Written by  //  September 28, 2010  //  National Politics  //  6 Comments

In this post I would like to merely touch on the role of numbers, and by that I mean empirical data, in the Indian policy making process and its discussion in the Indian media.

Most people would agree that the recent debate surrounding the nuclear liability bill was exceptional by normal Indian standards of debate. However an aspect which is often over-looked the lack of any relevant debate on the actual costs and expenses that would have been involved in fixing the liability for operators initially at Rs. 500 crores and later at Rs. 1500 crores. Ideally one would have expected the liability of the operator to be fixed at an optimum rate which balanced the cost per unit of electricity generated by the operator with the insurance premium that would have been required to be paid by the operator. It however appears that the initial liability cap was fixed at Rs. 500 crores because Indian insurance companies had the capacity to insure only upto that amount and no more! There does not seem to be any reasonable nexus between the liability cap and the cost per unit of electricity generated through the nuclear plants. The lack of any such nexus is highly troubling since the Government’s sales pitch suggested that nuclear power would be unaffordable in the case of an unlimited liability. In such a case it is expected that the Central Government would have done its homework to create some kind of economic model  linking the quantum of the liability cap to the affordability of the power generated by it. However given any lack of national debate on this aspect it is reasonable to presume that the Government never did have any such economic model which could conclusively establish the liability cap at such a limit which would still ensure the affordability of nuclear power generated by the operator in question.

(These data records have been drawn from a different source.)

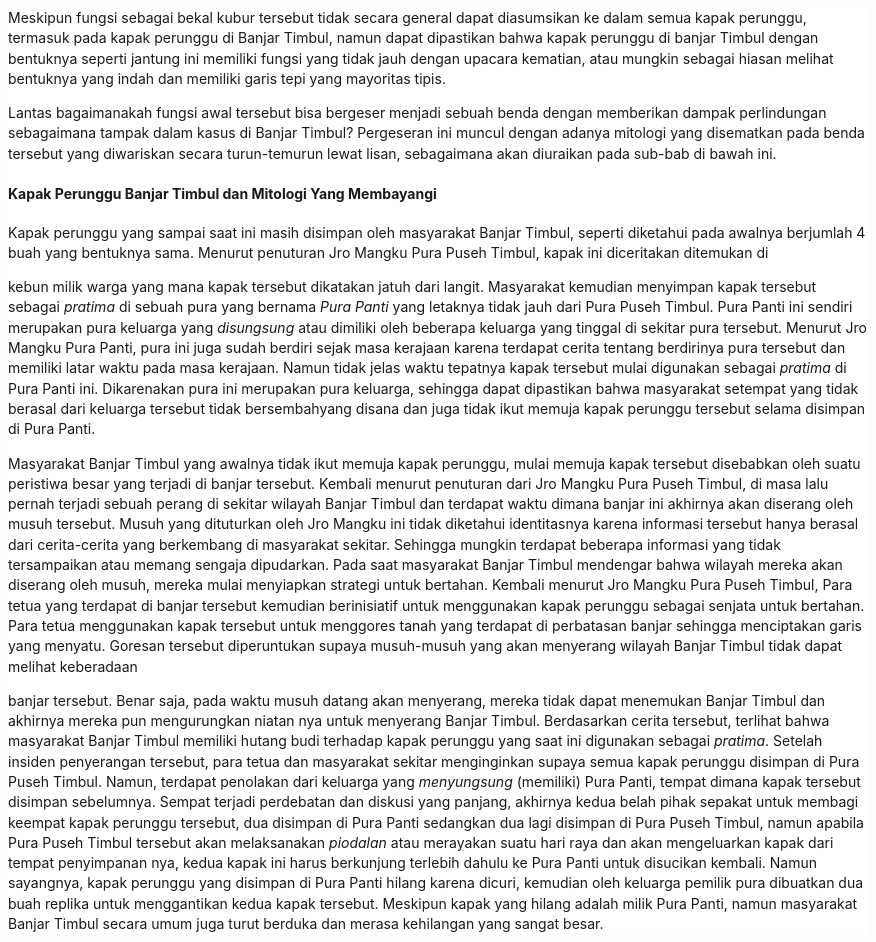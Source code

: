 <p><span class="font4">Meskipun fungsi sebagai bekal kubur tersebut tidak secara general dapat diasumsikan ke dalam semua kapak perunggu, termasuk pada kapak perunggu di Banjar Timbul, namun dapat dipastikan bahwa kapak perunggu di banjar Timbul dengan bentuknya seperti jantung ini memiliki fungsi yang tidak jauh dengan upacara kematian, atau mungkin sebagai hiasan melihat bentuknya yang indah dan memiliki garis tepi yang mayoritas tipis.</span></p>
<p><span class="font4">Lantas bagaimanakah fungsi awal tersebut bisa bergeser menjadi sebuah benda dengan memberikan dampak perlindungan sebagaimana tampak dalam kasus di Banjar Timbul? Pergeseran ini muncul dengan adanya mitologi yang disematkan pada benda tersebut yang diwariskan secara turun-temurun lewat lisan, sebagaimana akan diuraikan pada sub-bab di bawah ini.</span></p>
<h4><a name="bookmark12"></a><span class="font4" style="font-weight:bold;"><a name="bookmark13"></a>Kapak Perunggu Banjar Timbul dan Mitologi Yang Membayangi</span></h4>
<p><span class="font4">Kapak perunggu yang sampai saat ini masih disimpan oleh masyarakat Banjar Timbul, seperti diketahui pada awalnya berjumlah 4 buah yang bentuknya sama. Menurut penuturan Jro Mangku Pura Puseh Timbul, kapak ini diceritakan ditemukan di</span></p>
<p><span class="font4">kebun milik warga yang mana kapak tersebut dikatakan jatuh dari langit. Masyarakat kemudian menyimpan kapak tersebut sebagai </span><span class="font4" style="font-style:italic;">pratima</span><span class="font4"> di sebuah pura yang bernama </span><span class="font4" style="font-style:italic;">Pura Panti</span><span class="font4"> yang letaknya tidak jauh dari Pura Puseh Timbul. Pura Panti ini sendiri merupakan pura keluarga yang </span><span class="font4" style="font-style:italic;">disungsung </span><span class="font4">atau dimiliki oleh beberapa keluarga yang tinggal di sekitar pura tersebut. Menurut Jro Mangku Pura Panti, pura ini juga sudah berdiri sejak masa kerajaan karena terdapat cerita tentang berdirinya pura tersebut dan memiliki latar waktu pada masa kerajaan. Namun tidak jelas waktu tepatnya kapak tersebut mulai digunakan sebagai </span><span class="font4" style="font-style:italic;">pratima</span><span class="font4"> di Pura Panti ini. Dikarenakan pura ini merupakan pura keluarga, sehingga dapat dipastikan bahwa masyarakat setempat yang tidak berasal dari keluarga tersebut tidak bersembahyang disana dan juga tidak ikut memuja kapak perunggu tersebut selama disimpan di Pura Panti.</span></p>
<p><span class="font4">Masyarakat Banjar Timbul yang awalnya tidak ikut memuja kapak perunggu, mulai memuja kapak tersebut disebabkan oleh suatu peristiwa besar yang terjadi di banjar tersebut. Kembali menurut penuturan dari Jro Mangku Pura Puseh Timbul, di masa lalu pernah terjadi sebuah perang di sekitar wilayah Banjar Timbul dan terdapat waktu dimana banjar ini akhirnya akan diserang oleh musuh tersebut. Musuh yang dituturkan oleh Jro Mangku ini tidak diketahui identitasnya karena informasi tersebut hanya berasal dari cerita-cerita yang berkembang di masyarakat sekitar. Sehingga mungkin terdapat beberapa informasi yang tidak tersampaikan atau memang sengaja dipudarkan. Pada saat masyarakat Banjar Timbul mendengar bahwa wilayah mereka akan diserang oleh musuh, mereka mulai menyiapkan strategi untuk bertahan. Kembali menurut Jro Mangku Pura Puseh Timbul, Para tetua yang terdapat di banjar tersebut kemudian berinisiatif untuk menggunakan kapak perunggu sebagai senjata untuk bertahan. Para tetua menggunakan kapak tersebut untuk menggores tanah yang terdapat di perbatasan banjar sehingga menciptakan garis yang menyatu. Goresan tersebut diperuntukan supaya musuh-musuh yang akan menyerang wilayah Banjar Timbul tidak dapat melihat keberadaan</span></p>
<p><span class="font4">banjar tersebut. Benar saja, pada waktu musuh datang akan menyerang, mereka tidak dapat menemukan Banjar Timbul dan akhirnya mereka pun mengurungkan niatan nya untuk menyerang Banjar Timbul. Berdasarkan cerita tersebut, terlihat bahwa masyarakat Banjar Timbul memiliki hutang budi terhadap kapak perunggu yang saat ini digunakan sebagai </span><span class="font4" style="font-style:italic;">pratima</span><span class="font4">. Setelah insiden penyerangan tersebut, para tetua dan masyarakat sekitar menginginkan supaya semua kapak perunggu disimpan di Pura Puseh Timbul. Namun, terdapat penolakan dari keluarga yang </span><span class="font4" style="font-style:italic;">menyungsung</span><span class="font4"> (memiliki) Pura Panti, tempat dimana kapak tersebut disimpan sebelumnya. Sempat terjadi perdebatan dan diskusi yang panjang, akhirnya kedua belah pihak sepakat untuk membagi keempat kapak perunggu tersebut, dua disimpan di Pura Panti sedangkan dua lagi disimpan di Pura Puseh Timbul, namun apabila Pura Puseh Timbul tersebut akan melaksanakan </span><span class="font4" style="font-style:italic;">piodalan</span><span class="font4"> atau merayakan suatu hari raya dan akan mengeluarkan kapak dari tempat penyimpanan nya, kedua kapak ini harus berkunjung terlebih dahulu ke Pura Panti untuk disucikan kembali. Namun sayangnya, kapak perunggu yang disimpan di Pura Panti hilang karena dicuri, kemudian oleh keluarga pemilik pura dibuatkan dua buah replika untuk menggantikan kedua kapak tersebut. Meskipun kapak yang hilang adalah milik Pura Panti, namun masyarakat Banjar Timbul secara umum juga turut berduka dan merasa kehilangan yang sangat besar.</span></p>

Other national debates on reservations for backward classes and SC/STs suffer from the very same fallacy. The actual percentage of the OBC population in India has been a subject of intense discussion with numbers varying from 27% to 52%. Once again the political class fails to focus the national debate on the numbers game. The best way for politicial parties to ensure success in both vote-bank politics and implementation of the reservation scheme is to commissioning the collection of such appropriate data either through  the national census or alternate means.

The lack of hard numbers is also partially responsible for the slow-pace of judicial reforms. A few years ago noted lawyer Fali Nariman who was a member of the Rajya Sabha had introduced in the house a Judicial Statistics Bill which would create an appropriate bureaucratic machinery to collect judicial statistics from Courts around the country. Frontline carried an excellent article in this regard a few years ago. Such data would help policy makers in pin-pointing the actual reasons for the delays in the Indian legal system. It is possible that simple amendments to problematic provisions in penal laws such as S. 118 of the Negotiable Instruments Act which deals with cheque bouncing cases can considerably ease the burden amongst criminal courts. The same stands true for several other penal and civil laws. However until we have hard data in our hands it is impossible to suggest any concrete reforms in this regard.

All of the above scenarios raise a very pertinent question: If we don’t base our policy on hard numbers, what are we basing it on? Gut Instinct?

6 Comments on "The numbers game"

  1. Anisha September 28, 2010 at 2:51 pm ·

    Hi Prashant. I was thinking just the same thing when reading Sanhita’s article on conditional cash transfers: we need more information to inform our decisions! But just to be difficult, I’m going to take a slightly contrarian position here 🙂

    You say that we must base our policy on hard numbers. I wish it were so easy. In your example of SC/ST reservations, what would hard numbers tell you? Presumably, you mean a cost-benefit type study of the equity gains and efficiency costs from introducing quotas into, say, higher ed institutions (?). The results of such an analysis (aside from immense technical problems and huge assumptions involved in conducting it) would still depend on how politicians and policy-makers define the equity gains they want to achieve. Or what they intend to benchmark these “efficiency losses” against – entirely a political/policy question.

    Nuclear liability is an interesting one. The model used to determine insurance premia and liability caps ideally shouldn’t have anything to do with the cost of power generation, but should be driven by the probability of a disaster. But what is the probability of a nuclear spill? Our actuarial hard numbers consist of Chernobyl and little else (thankfully). If, as a policy maker, you really, really want to open up the nuclear power sector, then you can only set the liability hurdle as high as possible without discouraging all private investment. It requires taking a leap of faith.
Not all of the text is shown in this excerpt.